Martin Luther King

But that could never happen!

One thing I love about life is that profound experiences happen when we least expect them–like in the bathroom with my two boys doing their nightly bedtime routine (brush, floss, fluoride, pee, wash hands–not necessarily in that order except the last two). Owen is doing one of his usual made up rap songs…”I’m gonna pop some tags, I heard that man say, then they would say hey and they would be gay.” My ears catch the lyric. I say, “What’s gay mean?”  Owen says, “It’s like when two boys grow up and get married–but that could never happen, I know,” he adds, quickly. “Well, it could happen, O. There are gay people in this world and they do get married. Where did you hear about the word gay?” “At school,” he says. I can’t tell the context of the experience and I don’t want to overreact.

The conversation ends suddenly as Hayden runs out of the bathroom and Owen chases after him. “Wow, I wasn’t prepared for that tonight,” I think. A few minutes later, Owen is back in the bathroom (he always has to go number two just as I tuck him in and get ready to read him a story!) I am lying on our bed reading my wife’s most recent People magazine. As I hear him come out of the bathroom, I call him in to our room. “Look at this,” I say, “these two women are gay.” I point to an article featuring news anchors Jenna Wolfe from the Today show, and Stephanie Gosk from NBC News. His eyes widen with surprise. He lays down on the bed with me. “They love each other and are starting a family together.” I flip through the magazine and quickly find another example for him, one that I know will make an impression. It’s of Neal Patrick Harris getting slimed at the Kids Choice Awards. “And look at this guy. The one from The Smurf‘s movie. He’s gay. He’s married to a man and they have children.” He shoots up from the pillow: “A MAN CAN GET PREGNANT??” “NO!” I say. “Good question, though. A man can never get pregnant.” We both seem relieved by that.

“This is confusing, I know.” I search for a way to help him understand how okay this all is. “You know how you’ve read stories about Martin Luther King, Jr?” “HE WAS GAY?” he shoots up again. “No. No. No. But you know how he was hated by others because of the color of his skin? Because he was different?” “Yeah.” “Well, throughout history, people have hated others because they were different. But what we’ve come to find is that everyone is different in some way; it’s okay to be different. Differences are good. It’s important to accept people for who they are.” Pam comes in and I inform her about the topic of our conversation. Without prompting her, she shares the same type of message that I have been giving him.

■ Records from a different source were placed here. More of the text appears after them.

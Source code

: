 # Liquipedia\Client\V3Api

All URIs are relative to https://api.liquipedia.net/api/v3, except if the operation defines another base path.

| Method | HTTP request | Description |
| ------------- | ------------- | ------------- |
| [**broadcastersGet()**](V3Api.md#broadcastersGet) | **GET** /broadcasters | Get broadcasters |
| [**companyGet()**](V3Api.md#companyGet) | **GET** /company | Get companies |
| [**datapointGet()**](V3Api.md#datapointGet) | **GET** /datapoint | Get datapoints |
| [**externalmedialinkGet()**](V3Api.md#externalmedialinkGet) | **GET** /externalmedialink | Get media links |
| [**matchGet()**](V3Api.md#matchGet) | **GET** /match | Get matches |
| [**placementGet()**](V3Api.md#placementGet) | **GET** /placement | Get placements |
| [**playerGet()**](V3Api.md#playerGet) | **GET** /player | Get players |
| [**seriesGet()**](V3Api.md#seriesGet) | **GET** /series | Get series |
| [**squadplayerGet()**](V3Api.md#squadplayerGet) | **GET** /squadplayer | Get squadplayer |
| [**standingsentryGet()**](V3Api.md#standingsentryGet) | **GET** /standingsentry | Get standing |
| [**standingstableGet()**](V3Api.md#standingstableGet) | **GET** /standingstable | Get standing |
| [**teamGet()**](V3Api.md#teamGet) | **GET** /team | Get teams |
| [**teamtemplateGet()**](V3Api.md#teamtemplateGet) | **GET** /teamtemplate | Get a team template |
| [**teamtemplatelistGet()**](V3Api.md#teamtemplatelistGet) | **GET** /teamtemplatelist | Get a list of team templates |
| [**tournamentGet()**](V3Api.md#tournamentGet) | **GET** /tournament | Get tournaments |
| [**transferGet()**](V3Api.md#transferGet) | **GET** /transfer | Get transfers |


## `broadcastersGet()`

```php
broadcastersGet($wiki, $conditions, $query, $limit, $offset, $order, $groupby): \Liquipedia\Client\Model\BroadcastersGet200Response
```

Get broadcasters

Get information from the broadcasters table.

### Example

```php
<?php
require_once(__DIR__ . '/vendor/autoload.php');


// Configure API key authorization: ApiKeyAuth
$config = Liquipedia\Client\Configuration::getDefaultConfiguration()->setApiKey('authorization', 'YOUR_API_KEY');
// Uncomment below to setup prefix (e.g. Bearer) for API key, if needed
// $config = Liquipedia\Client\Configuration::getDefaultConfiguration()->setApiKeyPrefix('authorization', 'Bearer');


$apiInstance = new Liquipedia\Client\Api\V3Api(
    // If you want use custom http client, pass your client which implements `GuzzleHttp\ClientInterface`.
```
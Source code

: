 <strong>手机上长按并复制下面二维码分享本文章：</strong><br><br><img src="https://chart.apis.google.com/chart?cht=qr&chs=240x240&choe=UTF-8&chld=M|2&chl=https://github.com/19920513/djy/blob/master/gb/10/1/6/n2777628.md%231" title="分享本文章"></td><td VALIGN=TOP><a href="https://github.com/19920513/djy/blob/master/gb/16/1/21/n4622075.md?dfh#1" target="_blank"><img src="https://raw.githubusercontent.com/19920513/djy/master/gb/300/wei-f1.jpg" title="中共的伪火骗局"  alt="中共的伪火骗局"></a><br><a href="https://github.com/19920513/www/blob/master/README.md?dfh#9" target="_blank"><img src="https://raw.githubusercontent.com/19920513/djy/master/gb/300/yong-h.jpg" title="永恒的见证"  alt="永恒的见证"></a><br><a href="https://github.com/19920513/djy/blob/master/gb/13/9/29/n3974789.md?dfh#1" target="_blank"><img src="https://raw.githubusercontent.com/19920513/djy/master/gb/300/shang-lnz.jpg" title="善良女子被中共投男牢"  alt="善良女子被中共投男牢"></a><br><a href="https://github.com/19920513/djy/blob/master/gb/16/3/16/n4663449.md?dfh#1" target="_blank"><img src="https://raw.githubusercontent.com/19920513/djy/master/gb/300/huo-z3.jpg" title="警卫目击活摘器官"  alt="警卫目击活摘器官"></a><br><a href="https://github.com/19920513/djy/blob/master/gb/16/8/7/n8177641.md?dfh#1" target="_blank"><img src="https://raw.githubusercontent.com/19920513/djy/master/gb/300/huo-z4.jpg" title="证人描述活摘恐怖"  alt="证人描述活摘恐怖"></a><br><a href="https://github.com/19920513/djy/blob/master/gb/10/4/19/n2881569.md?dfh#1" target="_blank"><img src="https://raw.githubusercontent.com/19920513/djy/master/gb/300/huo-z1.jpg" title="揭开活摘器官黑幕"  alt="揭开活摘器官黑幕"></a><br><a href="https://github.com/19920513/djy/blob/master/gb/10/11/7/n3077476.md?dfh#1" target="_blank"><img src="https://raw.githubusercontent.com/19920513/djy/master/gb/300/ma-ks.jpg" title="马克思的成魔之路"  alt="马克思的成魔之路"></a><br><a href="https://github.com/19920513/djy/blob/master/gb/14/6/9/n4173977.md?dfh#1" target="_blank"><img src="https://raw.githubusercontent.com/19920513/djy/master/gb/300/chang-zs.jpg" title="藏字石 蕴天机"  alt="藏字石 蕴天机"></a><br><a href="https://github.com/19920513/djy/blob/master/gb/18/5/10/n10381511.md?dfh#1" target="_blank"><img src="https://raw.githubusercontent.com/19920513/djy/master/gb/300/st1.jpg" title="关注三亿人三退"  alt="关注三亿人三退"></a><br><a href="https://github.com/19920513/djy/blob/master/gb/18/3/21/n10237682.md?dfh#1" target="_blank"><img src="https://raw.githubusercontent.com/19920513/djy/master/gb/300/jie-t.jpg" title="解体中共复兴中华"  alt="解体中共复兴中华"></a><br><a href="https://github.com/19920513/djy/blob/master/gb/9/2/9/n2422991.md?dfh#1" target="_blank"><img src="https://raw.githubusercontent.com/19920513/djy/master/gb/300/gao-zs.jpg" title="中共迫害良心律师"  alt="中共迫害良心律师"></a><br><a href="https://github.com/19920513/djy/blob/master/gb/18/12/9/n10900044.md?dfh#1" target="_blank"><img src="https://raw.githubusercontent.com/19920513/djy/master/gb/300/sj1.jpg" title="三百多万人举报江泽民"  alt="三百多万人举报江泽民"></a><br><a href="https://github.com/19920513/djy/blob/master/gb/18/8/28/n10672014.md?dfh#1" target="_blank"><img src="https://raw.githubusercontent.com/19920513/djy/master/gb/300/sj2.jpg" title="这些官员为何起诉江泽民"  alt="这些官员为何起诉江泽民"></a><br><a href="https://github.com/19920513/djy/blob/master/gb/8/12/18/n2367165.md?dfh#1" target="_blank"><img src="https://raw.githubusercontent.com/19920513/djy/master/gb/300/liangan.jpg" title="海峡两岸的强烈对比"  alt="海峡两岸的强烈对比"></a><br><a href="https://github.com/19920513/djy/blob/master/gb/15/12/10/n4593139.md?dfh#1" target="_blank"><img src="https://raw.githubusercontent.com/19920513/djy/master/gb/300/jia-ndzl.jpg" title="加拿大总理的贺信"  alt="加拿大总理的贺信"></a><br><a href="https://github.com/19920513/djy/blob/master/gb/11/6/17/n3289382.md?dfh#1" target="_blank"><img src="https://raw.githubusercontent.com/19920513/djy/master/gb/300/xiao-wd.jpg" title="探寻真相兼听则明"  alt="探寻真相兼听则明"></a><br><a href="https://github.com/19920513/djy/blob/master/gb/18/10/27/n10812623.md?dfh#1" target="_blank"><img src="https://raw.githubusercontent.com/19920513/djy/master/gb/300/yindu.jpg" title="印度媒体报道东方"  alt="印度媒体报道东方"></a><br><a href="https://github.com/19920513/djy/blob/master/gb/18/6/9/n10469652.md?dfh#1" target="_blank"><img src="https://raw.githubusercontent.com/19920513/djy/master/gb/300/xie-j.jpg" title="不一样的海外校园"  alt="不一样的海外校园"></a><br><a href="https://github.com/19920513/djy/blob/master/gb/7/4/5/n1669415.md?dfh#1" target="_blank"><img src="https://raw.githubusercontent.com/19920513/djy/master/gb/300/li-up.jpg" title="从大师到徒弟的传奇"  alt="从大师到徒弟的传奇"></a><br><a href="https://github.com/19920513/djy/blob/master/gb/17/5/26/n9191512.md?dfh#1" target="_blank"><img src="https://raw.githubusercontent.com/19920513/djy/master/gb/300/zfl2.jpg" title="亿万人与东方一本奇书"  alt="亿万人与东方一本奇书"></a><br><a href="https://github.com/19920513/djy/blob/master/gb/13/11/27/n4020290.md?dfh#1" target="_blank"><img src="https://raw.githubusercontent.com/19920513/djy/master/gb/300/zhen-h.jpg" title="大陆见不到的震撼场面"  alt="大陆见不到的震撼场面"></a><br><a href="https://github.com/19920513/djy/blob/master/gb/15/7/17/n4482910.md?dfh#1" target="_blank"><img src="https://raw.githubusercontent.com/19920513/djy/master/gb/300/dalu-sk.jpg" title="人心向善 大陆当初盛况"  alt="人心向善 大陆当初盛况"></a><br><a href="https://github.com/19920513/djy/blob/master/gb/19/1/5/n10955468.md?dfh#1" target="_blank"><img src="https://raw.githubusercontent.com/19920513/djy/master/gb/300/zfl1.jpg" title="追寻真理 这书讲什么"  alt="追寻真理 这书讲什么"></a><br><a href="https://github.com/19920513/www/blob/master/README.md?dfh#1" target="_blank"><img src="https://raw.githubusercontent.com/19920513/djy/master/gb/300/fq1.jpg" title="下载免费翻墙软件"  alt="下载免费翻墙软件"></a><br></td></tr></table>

A few minutes later, we are in Owen’s bed reading an Encyclopedia Brown detective story. As we finish, I think ahead to the times to come when Owen and Hayden will hear this word. When they might be called it, or worse, use it as a name to call others. I try to preempt his next encounter with the word. “You know, the next time you hear the word gay, all you need to say is ‘it’s okay to be different; everybody’s different.'” “Okay,” he says. And I believe him. I believe he will say that when he hears someone using that word in a cruel or ignorant way. But right now, he’s tired. It’s the last night of spring break. And as I look into his innocent brown eyes, I’m so thankful that he is living in a time when we are one step closer to ALL men and women being created and treated equally. I am reminded of how much this topic has permeated the media, political and judicial realms as of late. And I am proud to look at my son when he says “but that could never happen” and think about how far we’ve come as a nation, not only in conversation, but in action, and say to him with all sincerity, “Oh, yes it can. Oh, yes it can!”